Mais do que economia criativa, o evento realizado pelo instituto da Clínica São Lucas, organizado pela médica Rosa Aurich, nos dias 7 e 8 de novembro, no Centro de Cultura Camilo de Jesus Lima, foi também cultural, com uma programação plural, envolvendo artesanato, apresentação teatral de alunos de escolas, como o Juvêncio Terra, e shows musicais, inclusive com a participação do músico e compositor Alisson Menezes. Dentro da programação coube uma roda de conversa sobre a Serra do Periperi, só que o tempo foi curto para se falar sobre essa faixa de terra em torno de Vitória da Conquista, que durante anos foi depredada pelo homem através da extração de areia, pedras e outros materiais utilizados, principalmente, na construção civil.

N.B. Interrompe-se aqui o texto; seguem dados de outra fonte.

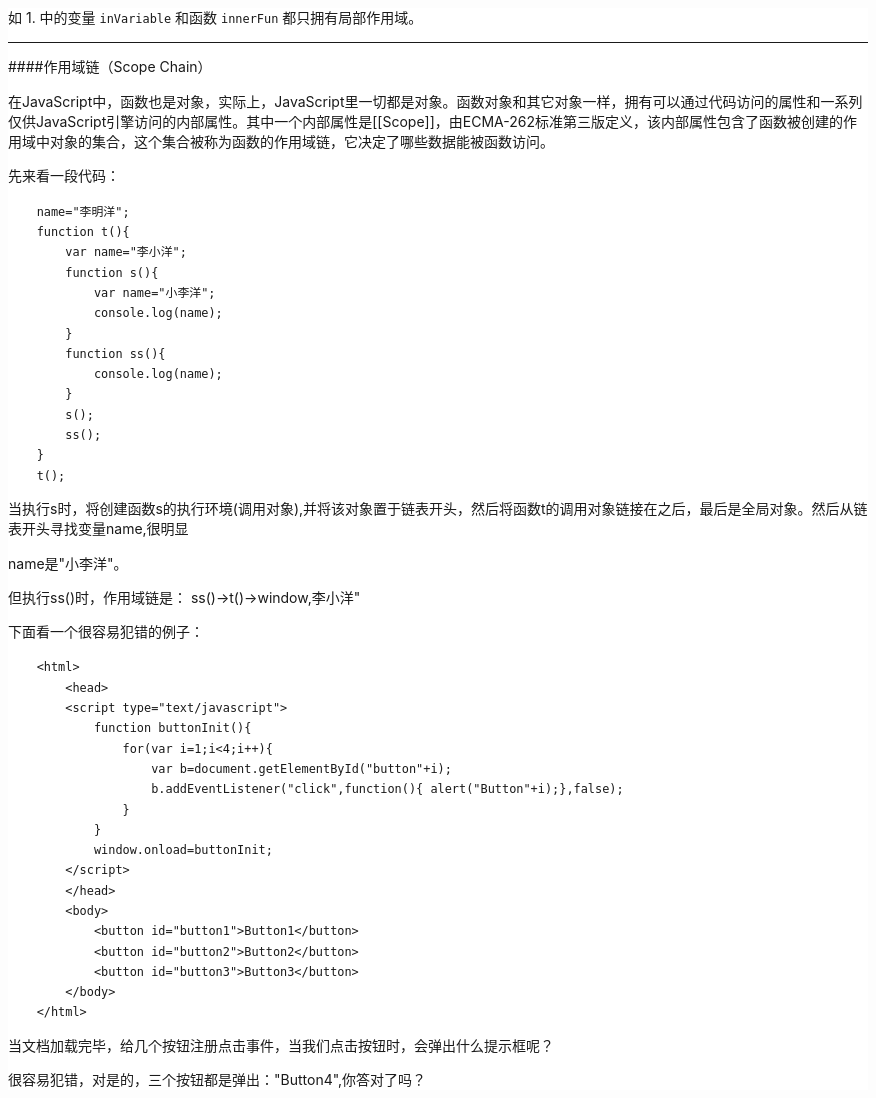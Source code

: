 如 1. 中的变量 `inVariable` 和函数 `innerFun` 都只拥有局部作用域。

---

####作用域链（Scope Chain）

在JavaScript中，函数也是对象，实际上，JavaScript里一切都是对象。函数对象和其它对象一样，拥有可以通过代码访问的属性和一系列仅供JavaScript引擎访问的内部属性。其中一个内部属性是[[Scope]]，由ECMA-262标准第三版定义，该内部属性包含了函数被创建的作用域中对象的集合，这个集合被称为函数的作用域链，它决定了哪些数据能被函数访问。

先来看一段代码：

		name="李明洋";  
		function t(){  
		    var name="李小洋";  
		    function s(){  
		        var name="小李洋";  
		        console.log(name);  
		    }  
		    function ss(){  
		        console.log(name);  
		    }  
		    s();  
		    ss();  
		}  
		t(); 

当执行s时，将创建函数s的执行环境(调用对象),并将该对象置于链表开头，然后将函数t的调用对象链接在之后，最后是全局对象。然后从链表开头寻找变量name,很明显

name是"小李洋"。

但执行ss()时，作用域链是： ss()->t()->window,李小洋"

下面看一个很容易犯错的例子：

		<html>  
			<head>  
			<script type="text/javascript">  
				function buttonInit(){  
				    for(var i=1;i<4;i++){  
				        var b=document.getElementById("button"+i);  
				        b.addEventListener("click",function(){ alert("Button"+i);},false);  
				    }  
				}  
				window.onload=buttonInit;  
			</script>  
			</head>  
			<body>  
				<button id="button1">Button1</button>  
				<button id="button2">Button2</button>  
				<button id="button3">Button3</button>  
			</body>  
		</html> 

当文档加载完毕，给几个按钮注册点击事件，当我们点击按钮时，会弹出什么提示框呢？

很容易犯错，对是的，三个按钮都是弹出："Button4",你答对了吗？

Com uma vegetação baixa e maltratada, a Serra já foi uma mata como bem descreveu o príncipe alemão Maximiliano, em visita ao Arraial Imperial da Vitória, em 1817. Da Serra hoje só resta o Poço Escuro, cuja preservação ainda deixa a desejar. Além de abrigar o Cristo erguido pelo escultor Mário Cravo, um centro de proteção de animais, torres de operadoras de telefonia, rádio e televisão; ser cortada pelo Anel Viário e abrigar moradores pobres em suas encostas, a Serra tem suas histórias e personagens que nela habitaram, como o escultor Cajaíba que se inspirou para esculpir figuras importantes do cenário nacional e internacional. Foi uma programação plural, mas muita coisa deixou de ser dita nessa roda de conversa, como a de que a cidade tem uma grande dívida para com a Serra do Periperi.